« Ainsi toute notre vie oscille, comme un pendule, de droite à gauche, de la Souffrance à l’Ennui. » – Schopenhauer.
Dans ce contexte, la Souffrance est une volonté inassouvie, par exemple la soif ou la faim. L’Ennui est au contraire l’assouvissement de cette envie entraînant directement la disparition du désir (lorsque nous avons bu, nous n’avons plus soif, soif qui est à la fois souffrance et désir).
L’ennui est cet état qui n’appartient ni au bonheur, ni au malheur, qui consiste en une absence d’envie, et que l’on pourrait qualifier de terne et fade en ressenti. Nous ne voulons rien, nous ne prenons de plaisir ou de malheur en rien, rien ne nous attire, mais rien ne nous rejette. C’est ça l’Ennui de Schopenhauer.

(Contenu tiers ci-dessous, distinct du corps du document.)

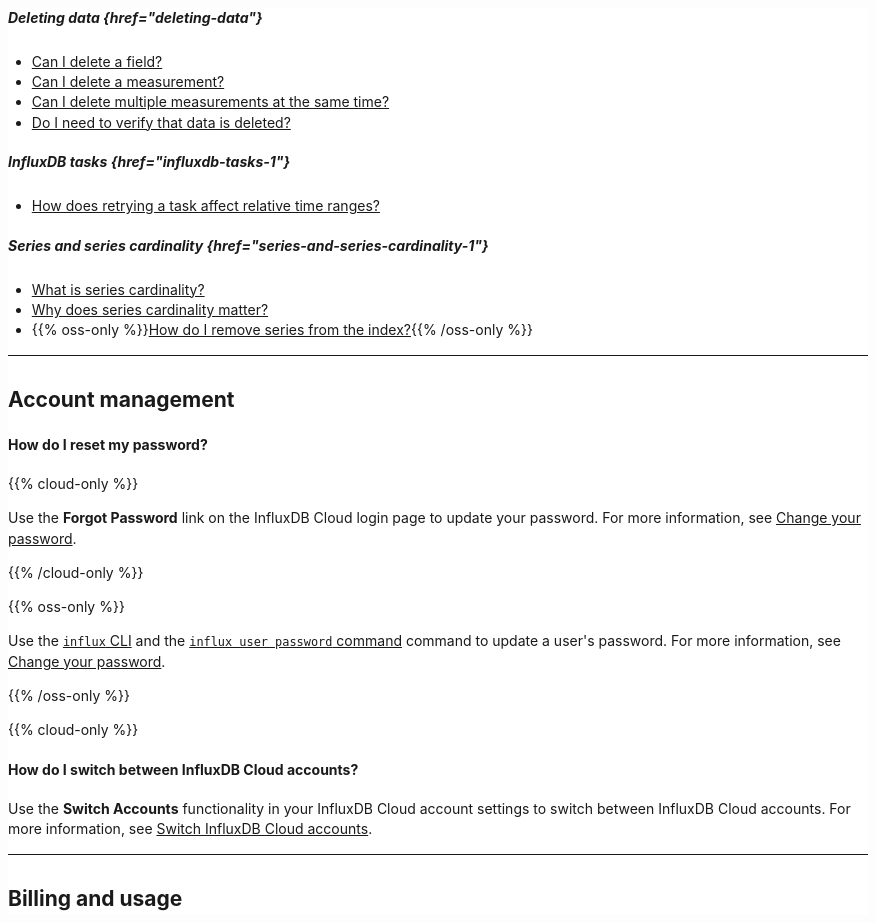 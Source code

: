 ##### Deleting data {href="deleting-data"}
- [Can I delete a field?](#can-i-delete-a-field)
- [Can I delete a measurement?](#can-i-delete-a-measurement)
- [Can I delete multiple measurements at the same time?](#can-i-delete-multiple-measurements-at-the-same-time)
- [Do I need to verify that data is deleted?](#do-i-need-to-verify-that-data-is-deleted)

##### InfluxDB tasks {href="influxdb-tasks-1"}
- [How does retrying a task affect relative time ranges?](#how-does-retrying-a-task-affect-relative-time-ranges)

##### Series and series cardinality {href="series-and-series-cardinality-1"}
- [What is series cardinality?](#what-is-series-cardinality)
- [Why does series cardinality matter?](#why-does-series-cardinality-matter)
- {{% oss-only %}}[How do I remove series from the index?](#how-do-i-remove-series-from-the-index){{% /oss-only %}}

---

## Account management

#### How do I reset my password?

{{% cloud-only %}}

Use the **Forgot Password** link on the InfluxDB Cloud login page to update your
password. For more information, see
[Change your password](/influxdb/cloud/account-management/change-password/).

{{% /cloud-only %}}

{{% oss-only %}}

Use the [`influx` CLI](/influxdb/v2/reference/cli/influx/) and the
[`influx user password` command](/influxdb/v2/reference/cli/influx/user/password/)
command to update a user's password.
For more information, see
[Change your password](/influxdb/v2/admin/users/change-password/).

{{% /oss-only %}}

{{% cloud-only %}}

#### How do I switch between InfluxDB Cloud accounts?
Use the **Switch Accounts** functionality in your InfluxDB Cloud account settings
to switch between InfluxDB Cloud accounts.
For more information, see [Switch InfluxDB Cloud accounts](/influxdb/cloud/account-management/switch-account/).

---

## Billing and usage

La Souffrance étant une idée qui nous apparaît trivialement négative, le fait que les deux termes soient mis en opposition pourrait nous laisser penser que l’ennui lui est préférable. Seulement… l’est-il?
Nous passons notre vie à fuir l’ennui, que ce soit en jouant sur notre téléphone ou en faisant défiler le fil d’actualité de n’importe quel réseau social sans y porter le moindre intérêt, si ce n’est celui de donner un point d’ancrage à notre cerveau pour qu’il ne s’ennuie pas. Et encore, on ne parle souvent que d’une dizaine de minutes. Posez-vous la question : quelle est la dernière fois que vous n’avez rien fait pendant une heure ? Non pas rien fait d’utile, mais rien fait du tout.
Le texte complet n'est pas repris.